START INFORMATION SHOWN

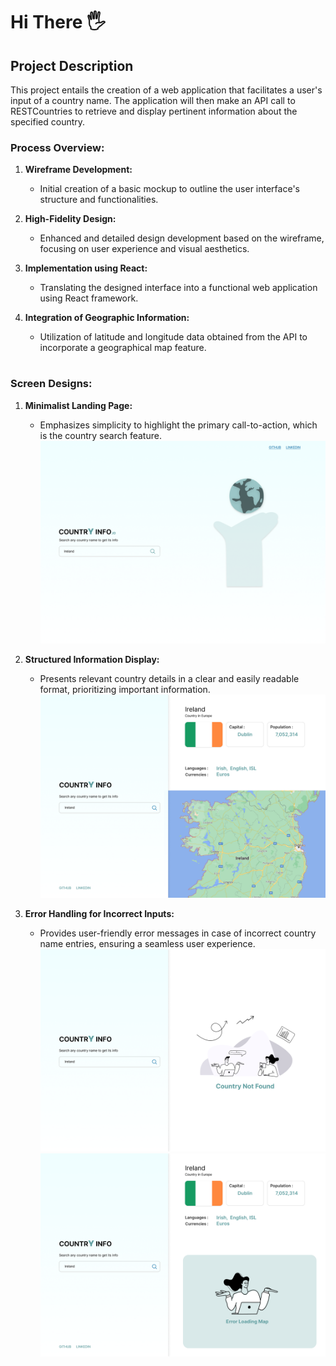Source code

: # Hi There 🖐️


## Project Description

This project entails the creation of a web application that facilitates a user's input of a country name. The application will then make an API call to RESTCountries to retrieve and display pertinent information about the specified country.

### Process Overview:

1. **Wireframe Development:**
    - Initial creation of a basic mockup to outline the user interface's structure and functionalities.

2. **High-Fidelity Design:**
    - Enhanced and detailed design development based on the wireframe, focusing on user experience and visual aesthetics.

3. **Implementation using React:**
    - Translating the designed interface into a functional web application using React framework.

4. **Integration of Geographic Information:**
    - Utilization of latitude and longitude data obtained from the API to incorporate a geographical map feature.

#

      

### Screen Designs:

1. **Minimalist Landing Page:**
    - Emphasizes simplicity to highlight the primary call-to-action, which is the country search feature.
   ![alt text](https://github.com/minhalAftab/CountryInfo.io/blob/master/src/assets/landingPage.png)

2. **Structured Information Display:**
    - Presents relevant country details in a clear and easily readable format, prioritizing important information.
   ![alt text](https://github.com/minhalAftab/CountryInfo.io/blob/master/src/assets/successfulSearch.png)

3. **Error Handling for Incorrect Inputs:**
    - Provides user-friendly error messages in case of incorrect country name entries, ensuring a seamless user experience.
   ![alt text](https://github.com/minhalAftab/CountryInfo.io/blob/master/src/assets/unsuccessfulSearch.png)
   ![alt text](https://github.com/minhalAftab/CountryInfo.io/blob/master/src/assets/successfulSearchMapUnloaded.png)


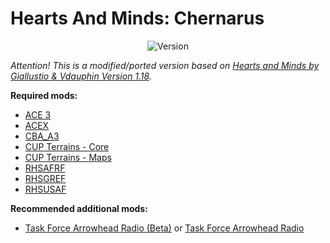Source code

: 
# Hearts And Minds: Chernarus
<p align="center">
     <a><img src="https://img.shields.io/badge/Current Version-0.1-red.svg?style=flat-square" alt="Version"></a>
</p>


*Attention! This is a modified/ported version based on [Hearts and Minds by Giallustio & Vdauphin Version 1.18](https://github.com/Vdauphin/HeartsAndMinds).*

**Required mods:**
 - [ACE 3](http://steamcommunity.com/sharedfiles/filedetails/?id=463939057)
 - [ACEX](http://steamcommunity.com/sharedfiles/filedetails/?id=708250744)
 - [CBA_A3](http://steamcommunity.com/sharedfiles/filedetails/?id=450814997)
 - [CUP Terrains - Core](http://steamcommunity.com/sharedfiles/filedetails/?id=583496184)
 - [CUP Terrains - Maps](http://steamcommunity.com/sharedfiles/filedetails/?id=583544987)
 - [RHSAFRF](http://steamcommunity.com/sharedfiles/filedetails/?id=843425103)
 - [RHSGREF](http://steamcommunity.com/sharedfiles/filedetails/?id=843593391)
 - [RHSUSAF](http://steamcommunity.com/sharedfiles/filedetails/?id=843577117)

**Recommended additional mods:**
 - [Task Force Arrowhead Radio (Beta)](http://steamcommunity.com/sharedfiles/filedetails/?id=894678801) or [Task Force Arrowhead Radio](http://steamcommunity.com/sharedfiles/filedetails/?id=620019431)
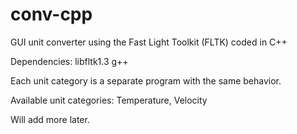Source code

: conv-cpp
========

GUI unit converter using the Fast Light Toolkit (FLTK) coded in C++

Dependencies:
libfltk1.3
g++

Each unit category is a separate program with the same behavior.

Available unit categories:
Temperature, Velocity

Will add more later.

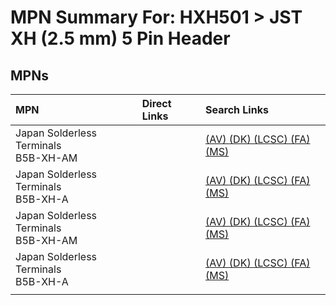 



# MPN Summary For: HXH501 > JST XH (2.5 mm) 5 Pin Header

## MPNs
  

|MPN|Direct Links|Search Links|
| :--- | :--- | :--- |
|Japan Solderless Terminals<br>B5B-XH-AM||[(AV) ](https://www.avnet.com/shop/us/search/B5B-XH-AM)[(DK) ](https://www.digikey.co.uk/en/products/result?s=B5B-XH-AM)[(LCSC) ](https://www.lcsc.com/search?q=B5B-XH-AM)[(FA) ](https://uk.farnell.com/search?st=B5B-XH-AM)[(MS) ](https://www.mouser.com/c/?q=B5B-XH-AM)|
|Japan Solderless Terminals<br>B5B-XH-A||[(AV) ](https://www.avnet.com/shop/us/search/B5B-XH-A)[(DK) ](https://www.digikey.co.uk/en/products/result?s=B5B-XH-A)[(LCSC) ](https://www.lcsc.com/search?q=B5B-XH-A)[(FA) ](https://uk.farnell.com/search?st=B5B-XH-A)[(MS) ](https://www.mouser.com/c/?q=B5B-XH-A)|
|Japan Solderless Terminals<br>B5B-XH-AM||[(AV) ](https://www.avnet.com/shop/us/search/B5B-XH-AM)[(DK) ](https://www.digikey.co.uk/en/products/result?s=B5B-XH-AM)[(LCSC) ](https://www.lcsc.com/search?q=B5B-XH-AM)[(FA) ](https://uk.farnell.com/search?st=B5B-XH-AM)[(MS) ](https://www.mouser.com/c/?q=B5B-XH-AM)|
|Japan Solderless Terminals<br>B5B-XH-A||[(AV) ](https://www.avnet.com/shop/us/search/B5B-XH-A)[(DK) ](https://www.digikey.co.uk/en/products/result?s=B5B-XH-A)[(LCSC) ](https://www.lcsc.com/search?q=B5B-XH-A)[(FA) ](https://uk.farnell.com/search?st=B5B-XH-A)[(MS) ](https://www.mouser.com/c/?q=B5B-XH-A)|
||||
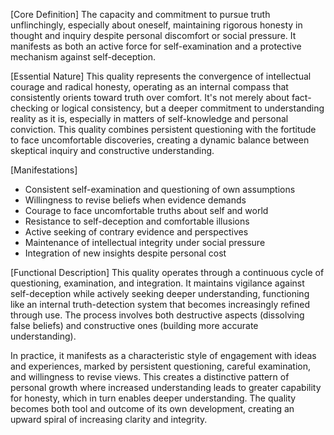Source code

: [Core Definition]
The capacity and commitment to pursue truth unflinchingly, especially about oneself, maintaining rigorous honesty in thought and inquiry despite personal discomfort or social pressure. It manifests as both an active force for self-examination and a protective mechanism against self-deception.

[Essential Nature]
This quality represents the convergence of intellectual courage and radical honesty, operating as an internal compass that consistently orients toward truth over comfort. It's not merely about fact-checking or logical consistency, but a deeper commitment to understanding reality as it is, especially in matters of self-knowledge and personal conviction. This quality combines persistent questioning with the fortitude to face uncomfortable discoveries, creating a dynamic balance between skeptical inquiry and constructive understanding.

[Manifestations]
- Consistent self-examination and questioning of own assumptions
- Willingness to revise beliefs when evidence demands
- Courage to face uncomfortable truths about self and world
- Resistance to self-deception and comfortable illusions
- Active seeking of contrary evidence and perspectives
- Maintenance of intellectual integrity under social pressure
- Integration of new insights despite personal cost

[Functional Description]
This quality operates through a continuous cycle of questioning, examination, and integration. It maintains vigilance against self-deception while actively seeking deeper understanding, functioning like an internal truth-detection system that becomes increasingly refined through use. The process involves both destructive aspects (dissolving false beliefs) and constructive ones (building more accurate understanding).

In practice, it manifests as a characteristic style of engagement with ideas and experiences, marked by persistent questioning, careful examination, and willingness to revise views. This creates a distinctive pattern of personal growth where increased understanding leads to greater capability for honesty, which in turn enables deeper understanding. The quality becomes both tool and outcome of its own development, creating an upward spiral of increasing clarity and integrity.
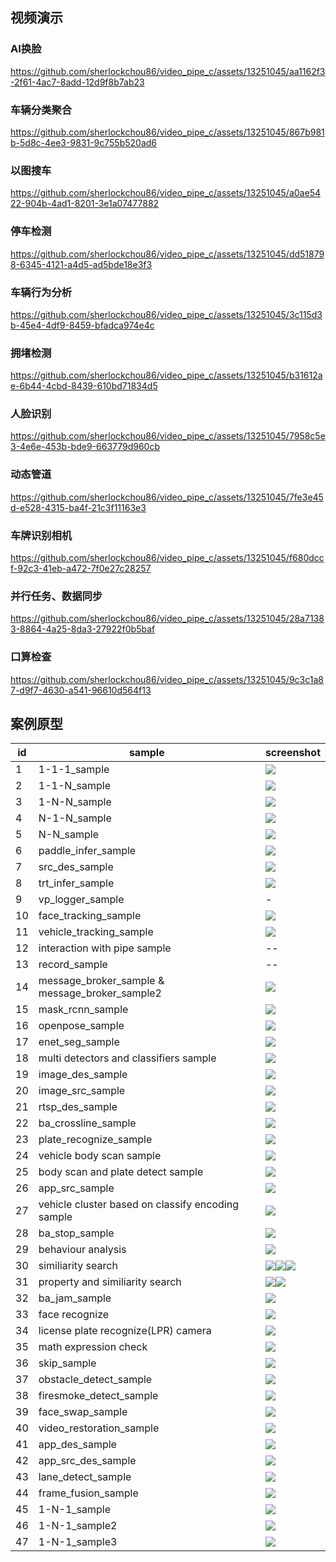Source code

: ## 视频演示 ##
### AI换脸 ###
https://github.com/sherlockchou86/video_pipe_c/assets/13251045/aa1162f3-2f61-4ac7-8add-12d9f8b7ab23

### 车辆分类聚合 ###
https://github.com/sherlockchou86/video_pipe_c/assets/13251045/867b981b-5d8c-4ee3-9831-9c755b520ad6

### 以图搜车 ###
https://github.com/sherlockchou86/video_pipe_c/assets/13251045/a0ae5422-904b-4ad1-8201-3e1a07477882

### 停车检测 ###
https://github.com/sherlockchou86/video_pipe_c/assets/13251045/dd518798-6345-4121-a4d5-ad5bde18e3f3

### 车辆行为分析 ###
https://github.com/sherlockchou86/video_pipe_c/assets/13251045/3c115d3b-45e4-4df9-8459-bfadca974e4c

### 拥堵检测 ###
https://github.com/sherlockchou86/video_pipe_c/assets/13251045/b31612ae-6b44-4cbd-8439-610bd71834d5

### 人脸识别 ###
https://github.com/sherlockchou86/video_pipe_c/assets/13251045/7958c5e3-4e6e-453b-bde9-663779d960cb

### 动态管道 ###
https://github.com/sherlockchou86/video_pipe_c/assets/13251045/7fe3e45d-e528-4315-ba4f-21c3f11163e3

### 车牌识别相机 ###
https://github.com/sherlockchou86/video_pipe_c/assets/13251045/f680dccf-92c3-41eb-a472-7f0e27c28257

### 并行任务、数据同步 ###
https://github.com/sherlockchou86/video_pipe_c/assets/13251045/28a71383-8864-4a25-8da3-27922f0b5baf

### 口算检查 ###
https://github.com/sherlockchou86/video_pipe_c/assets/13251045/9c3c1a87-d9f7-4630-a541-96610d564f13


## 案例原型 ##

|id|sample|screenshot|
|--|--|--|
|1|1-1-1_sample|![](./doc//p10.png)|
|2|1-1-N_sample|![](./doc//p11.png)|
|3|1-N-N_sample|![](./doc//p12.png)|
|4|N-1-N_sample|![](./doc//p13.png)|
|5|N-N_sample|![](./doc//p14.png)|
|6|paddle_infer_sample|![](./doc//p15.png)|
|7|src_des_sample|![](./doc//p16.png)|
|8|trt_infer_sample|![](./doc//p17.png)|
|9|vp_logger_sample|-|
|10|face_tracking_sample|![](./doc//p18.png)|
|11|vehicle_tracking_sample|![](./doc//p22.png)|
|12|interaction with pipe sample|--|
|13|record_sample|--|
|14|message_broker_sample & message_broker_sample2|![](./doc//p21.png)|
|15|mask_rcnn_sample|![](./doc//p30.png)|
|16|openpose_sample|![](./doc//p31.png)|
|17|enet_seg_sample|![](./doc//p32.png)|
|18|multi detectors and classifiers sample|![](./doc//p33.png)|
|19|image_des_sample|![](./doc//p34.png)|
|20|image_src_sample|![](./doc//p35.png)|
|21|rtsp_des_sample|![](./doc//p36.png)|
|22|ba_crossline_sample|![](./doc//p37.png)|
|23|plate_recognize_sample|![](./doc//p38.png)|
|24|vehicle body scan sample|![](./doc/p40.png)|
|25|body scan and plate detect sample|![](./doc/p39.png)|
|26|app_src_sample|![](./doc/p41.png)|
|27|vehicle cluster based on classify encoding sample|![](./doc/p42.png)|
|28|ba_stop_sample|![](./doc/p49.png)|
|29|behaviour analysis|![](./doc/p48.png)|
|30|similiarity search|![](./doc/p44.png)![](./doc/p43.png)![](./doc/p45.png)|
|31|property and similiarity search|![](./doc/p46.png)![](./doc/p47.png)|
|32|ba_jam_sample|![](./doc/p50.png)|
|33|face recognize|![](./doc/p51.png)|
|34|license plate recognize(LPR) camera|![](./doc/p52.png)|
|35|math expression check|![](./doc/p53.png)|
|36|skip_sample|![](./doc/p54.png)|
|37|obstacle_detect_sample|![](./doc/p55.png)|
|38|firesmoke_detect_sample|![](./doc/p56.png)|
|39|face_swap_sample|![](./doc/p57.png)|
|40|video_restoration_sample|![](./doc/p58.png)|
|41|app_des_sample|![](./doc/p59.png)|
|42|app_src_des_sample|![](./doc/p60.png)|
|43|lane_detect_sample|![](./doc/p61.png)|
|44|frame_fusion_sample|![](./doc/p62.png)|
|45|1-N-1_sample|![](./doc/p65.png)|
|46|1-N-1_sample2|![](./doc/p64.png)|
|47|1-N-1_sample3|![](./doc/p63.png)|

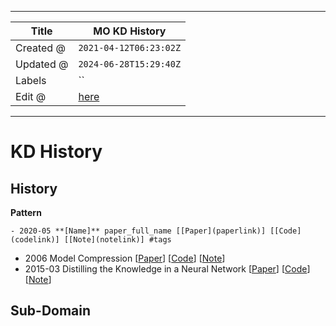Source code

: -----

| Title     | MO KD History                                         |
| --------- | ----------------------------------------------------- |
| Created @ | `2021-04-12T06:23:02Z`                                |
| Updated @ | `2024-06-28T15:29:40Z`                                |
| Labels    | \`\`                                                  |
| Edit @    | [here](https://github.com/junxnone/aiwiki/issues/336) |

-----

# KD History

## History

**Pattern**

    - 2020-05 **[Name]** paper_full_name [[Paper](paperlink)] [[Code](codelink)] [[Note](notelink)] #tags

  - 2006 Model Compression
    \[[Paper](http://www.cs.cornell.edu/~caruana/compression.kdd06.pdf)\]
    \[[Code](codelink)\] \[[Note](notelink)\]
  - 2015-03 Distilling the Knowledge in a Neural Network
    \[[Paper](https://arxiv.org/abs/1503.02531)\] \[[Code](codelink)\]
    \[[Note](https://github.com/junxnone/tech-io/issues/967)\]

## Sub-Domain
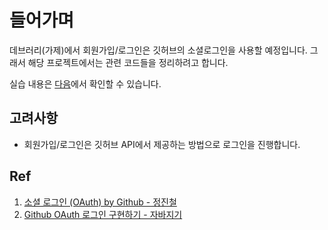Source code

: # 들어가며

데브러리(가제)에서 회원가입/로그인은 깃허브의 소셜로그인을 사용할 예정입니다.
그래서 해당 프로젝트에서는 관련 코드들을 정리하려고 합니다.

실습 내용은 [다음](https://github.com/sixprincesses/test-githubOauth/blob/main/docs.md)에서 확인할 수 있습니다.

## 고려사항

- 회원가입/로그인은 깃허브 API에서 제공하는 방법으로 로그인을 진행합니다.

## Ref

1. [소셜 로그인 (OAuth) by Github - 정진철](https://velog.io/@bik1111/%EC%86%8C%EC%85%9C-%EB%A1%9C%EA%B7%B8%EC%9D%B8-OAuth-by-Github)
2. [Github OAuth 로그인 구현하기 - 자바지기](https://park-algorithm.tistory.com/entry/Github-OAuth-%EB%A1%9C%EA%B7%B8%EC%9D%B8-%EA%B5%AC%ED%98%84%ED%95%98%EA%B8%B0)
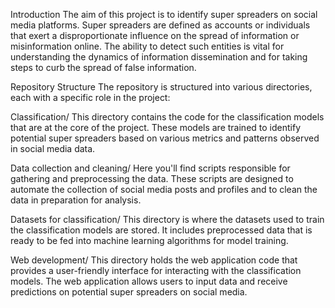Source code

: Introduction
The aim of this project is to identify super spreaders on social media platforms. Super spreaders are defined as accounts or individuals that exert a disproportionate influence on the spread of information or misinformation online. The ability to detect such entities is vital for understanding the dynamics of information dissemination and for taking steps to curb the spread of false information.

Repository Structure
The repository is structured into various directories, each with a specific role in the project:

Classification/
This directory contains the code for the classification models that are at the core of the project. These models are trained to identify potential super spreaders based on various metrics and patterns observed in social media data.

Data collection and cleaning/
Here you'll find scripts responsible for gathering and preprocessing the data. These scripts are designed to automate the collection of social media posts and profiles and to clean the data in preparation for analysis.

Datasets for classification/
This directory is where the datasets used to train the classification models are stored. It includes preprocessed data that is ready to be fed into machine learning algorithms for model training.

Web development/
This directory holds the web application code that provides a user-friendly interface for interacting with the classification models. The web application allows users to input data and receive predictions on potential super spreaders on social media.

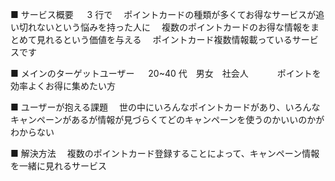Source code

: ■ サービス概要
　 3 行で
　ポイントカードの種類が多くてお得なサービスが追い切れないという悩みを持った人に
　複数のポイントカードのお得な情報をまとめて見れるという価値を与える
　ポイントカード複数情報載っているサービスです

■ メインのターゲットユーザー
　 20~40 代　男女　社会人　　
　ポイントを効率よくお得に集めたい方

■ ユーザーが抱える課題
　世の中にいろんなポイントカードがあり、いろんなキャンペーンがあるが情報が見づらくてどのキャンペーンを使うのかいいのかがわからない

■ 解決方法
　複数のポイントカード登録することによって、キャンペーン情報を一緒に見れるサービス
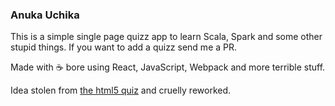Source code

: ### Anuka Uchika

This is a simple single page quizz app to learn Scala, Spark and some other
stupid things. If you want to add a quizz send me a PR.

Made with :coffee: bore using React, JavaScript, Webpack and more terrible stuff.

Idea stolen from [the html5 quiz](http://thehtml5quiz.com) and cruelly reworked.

END INFORMATION SHOWN

--- WHAT THE TASK ASKS ---
From the records above, give again only the part that opens with the line containing "and similiarity search|![](./doc/p46.png)![](./doc/p47.png)|" and closes with the line containing "- 2015-03 Distilling". Keep both ends but drop the pictures.

--- RESPONSE BELOW ---
|31|property and similiarity search|![](./doc/p46.png)![](./doc/p47.png)|
|32|ba_jam_sample|![](./doc/p50.png)|
|33|face recognize|![](./doc/p51.png)|
|34|license plate recognize(LPR) camera|![](./doc/p52.png)|
|35|math expression check|![](./doc/p53.png)|
|36|skip_sample|![](./doc/p54.png)|
|37|obstacle_detect_sample|![](./doc/p55.png)|
|38|firesmoke_detect_sample|![](./doc/p56.png)|
|39|face_swap_sample|![](./doc/p57.png)|
|40|video_restoration_sample|![](./doc/p58.png)|
|41|app_des_sample|![](./doc/p59.png)|
|42|app_src_des_sample|![](./doc/p60.png)|
|43|lane_detect_sample|![](./doc/p61.png)|
|44|frame_fusion_sample|![](./doc/p62.png)|
|45|1-N-1_sample|![](./doc/p65.png)|
|46|1-N-1_sample2|![](./doc/p64.png)|
|47|1-N-1_sample3|![](./doc/p63.png)|

Source code

: -----

| Title     | MO KD History                                         |
| --------- | ----------------------------------------------------- |
| Created @ | `2021-04-12T06:23:02Z`                                |
| Updated @ | `2024-06-28T15:29:40Z`                                |
| Labels    | \`\`                                                  |
| Edit @    | [here](https://github.com/junxnone/aiwiki/issues/336) |

-----

# KD History

## History

**Pattern**

    - 2020-05 **[Name]** paper_full_name [[Paper](paperlink)] [[Code](codelink)] [[Note](notelink)] #tags

  - 2006 Model Compression
    \[[Paper](http://www.cs.cornell.edu/~caruana/compression.kdd06.pdf)\]
    \[[Code](codelink)\] \[[Note](notelink)\]
  - 2015-03 Distilling the Knowledge in a Neural Network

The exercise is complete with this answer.